AIApply Review 2026: Pricing, Pros & Cons, and Alternatives

by Aleksei · · Updated · 14 min read

Founder of Jobity, an AI job-application tool that matches and tailors every application and lets you choose how much to review. Writes about job searching in the age of AI screening.

AIApply Review 2026: Pricing, Pros & Cons, and Alternatives

Disclosure: Jobity is one of the tools compared here, and I am its founder, so treat the Jobity section as interested rather than neutral. Everywhere else I have tried to review AIApply the way I would want mine reviewed: with screenshots, cited sources, and the parts it beats us on stated plainly. Features and pricing were verified on 2026-07-14 from AIApply's own pages and a hands-on test, and the interview pages were re-checked on 2026-07-15. Re-check pricing before you buy, since it changes.

What is AIApply?

AIApply is an AI job-application suite built on large language models, run by a company based in Berkeley, California (BBB profile). Its pitch is to handle the whole application workflow: write your resume and cover letter, find matching roles on its own job board, submit applications for you, and coach you through interviews.

The product is really two things sold separately. The first is an Application Kit: a resume builder, a cover-letter generator, an interview-prep tool, a resume translator, and a job tracker. The second is Auto-Apply, which searches AIApply's job board and submits applications on your behalf. You can pay for one without the other, which matters a lot when you look at the total cost below.
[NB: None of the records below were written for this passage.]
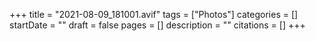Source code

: +++
title = "2021-08-09_181001.avif"
tags = ["Photos"]
categories = []
startDate = ""
draft = false
pages = []
description = ""
citations = []
+++
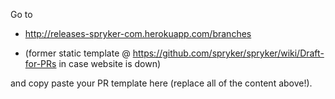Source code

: Go to 

- http://releases-spryker-com.herokuapp.com/branches

- (former static template @ https://github.com/spryker/spryker/wiki/Draft-for-PRs in case website is down)

and copy paste your PR template here (replace all of the content above!).    
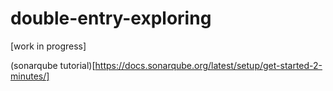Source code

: # double-entry-exploring

[work in progress]


(sonarqube tutorial)[https://docs.sonarqube.org/latest/setup/get-started-2-minutes/]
AIApply markets hard. The homepage claims users are "80% more likely to get a job faster" and that "61% of users get an interview in first 10 days," both self-reported with no published method. It also shows conflicting user counts across the same site, from "2,064,348 users" at the top of the homepage to "1,166,440 users" further down (aiapply.co, verified 2026-07-14). Treat the marketing numbers as claims, not facts.

AIApply at a glance

What it is

AI job-application suite (resume, cover letter, auto-apply, interview tools)

HQ

Berkeley, California

Auto-apply price

$49/mo (100 apps) to $99/mo (250 apps)

Resume + cover-letter kit

Separate subscription, $29/mo

Free tier

None; no free trial, paywall after onboarding

Matching

Keyword / title string match

Best for

AI mock-interview practice and quick cover letters

Third-party rating

Trustpilot 4.2/5 (1,552 reviews); BBB not accredited

AIApply features

AIApply covers most of the job hunt, though depth varies by tool.

Auto-Apply

Auto-Apply is the headline feature and the reason most people pay. You set a target title, location, seniority, and salary, and the system finds matching listings on its job board and submits applications. It offers three modes: fully automatic, hybrid, and a review mode where you approve submissions first. The review option is a genuine plus, and it means AIApply is not a pure fire-and-forget bot.

AI Resume Builder and Cover Letter Generator

The Application Kit generates a tailored resume and cover letter for a specific role by title. The cover-letter tool uses an interactive, chat-style editor, so you can refine a draft with prompts. In my test the sample cover letter it produced was coherent and included quantified lines like "improved system performance by 40%" and "99.9% SLA," although it opened with a generic "Dear Hiring Manager" and read templated.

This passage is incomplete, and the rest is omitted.